Age-Friendly Cities in a Time
of COVID-19
- How might we use the World Health Organization (WHO) evidence-based 8 domains of an age friendly city as a guide to create new approaches to addressing COVID-19?
- How can we empower, learn from, and keep safe and well older adults and persons with disabilities in this new and dynamic reality of an international pandemic?
- High risk groups: communities that suffer from economic and social disparity and poverty, individuals without social networks, who are isolated, or have dementia or are age 65 plus. Communities of color are at particular risk.
There is a significant risk and increase of social isolation. Many older persons live alone, 36% of women and 20% of men age 65 plus live alone and over the age of 80 the percent increases to 57%.
More time spent isolated at home can be counteracted by design that intentionally fosters multigenerational living arrangements and social interaction with neighbors. Examples include: shared housing models; additional dwelling units (ADU’s); multi-unit housing complexes with safe, shared outdoor areas; cohousing communities; shorter front yard setbacks; balconies and front porches.

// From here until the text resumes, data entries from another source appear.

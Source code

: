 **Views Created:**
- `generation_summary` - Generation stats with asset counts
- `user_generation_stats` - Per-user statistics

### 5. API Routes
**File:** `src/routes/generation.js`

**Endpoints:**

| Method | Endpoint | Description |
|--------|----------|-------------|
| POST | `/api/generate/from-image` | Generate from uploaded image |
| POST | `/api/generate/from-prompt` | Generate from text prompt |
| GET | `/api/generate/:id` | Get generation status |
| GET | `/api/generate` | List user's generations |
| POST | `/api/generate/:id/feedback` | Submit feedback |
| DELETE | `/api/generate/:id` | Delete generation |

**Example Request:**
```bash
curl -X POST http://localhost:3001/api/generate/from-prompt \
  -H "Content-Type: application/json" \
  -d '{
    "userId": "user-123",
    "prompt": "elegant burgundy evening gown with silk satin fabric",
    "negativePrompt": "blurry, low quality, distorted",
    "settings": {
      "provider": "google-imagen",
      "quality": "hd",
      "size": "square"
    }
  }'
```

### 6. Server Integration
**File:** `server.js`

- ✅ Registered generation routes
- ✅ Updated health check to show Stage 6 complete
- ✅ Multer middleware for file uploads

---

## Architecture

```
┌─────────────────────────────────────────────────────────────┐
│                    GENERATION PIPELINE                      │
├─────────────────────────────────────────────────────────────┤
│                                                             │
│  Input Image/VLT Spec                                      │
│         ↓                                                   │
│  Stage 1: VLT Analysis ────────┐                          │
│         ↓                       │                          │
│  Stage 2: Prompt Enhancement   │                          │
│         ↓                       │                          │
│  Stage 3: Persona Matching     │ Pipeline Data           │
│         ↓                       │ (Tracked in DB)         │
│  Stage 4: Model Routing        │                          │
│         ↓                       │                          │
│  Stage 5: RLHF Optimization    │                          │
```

Non-driving older persons face a new and real danger of infection when taking public transport; also many public transportation routes have reduced service or shut down lines. Safe shuttles or special on demand, door-to-door transport will become vital lifelines.
These are the new safe zones and it’s time to implement car free zones, outdoor dining, bike paths, added tables and chairs, portable toilets, night time lighting, water features, trash cans, walking paths and kiosks for information and entertainment.
Expansion of telehealth is essential and three way calls can involve family members and caregivers; reimbursement policies and HIPAA will need to change.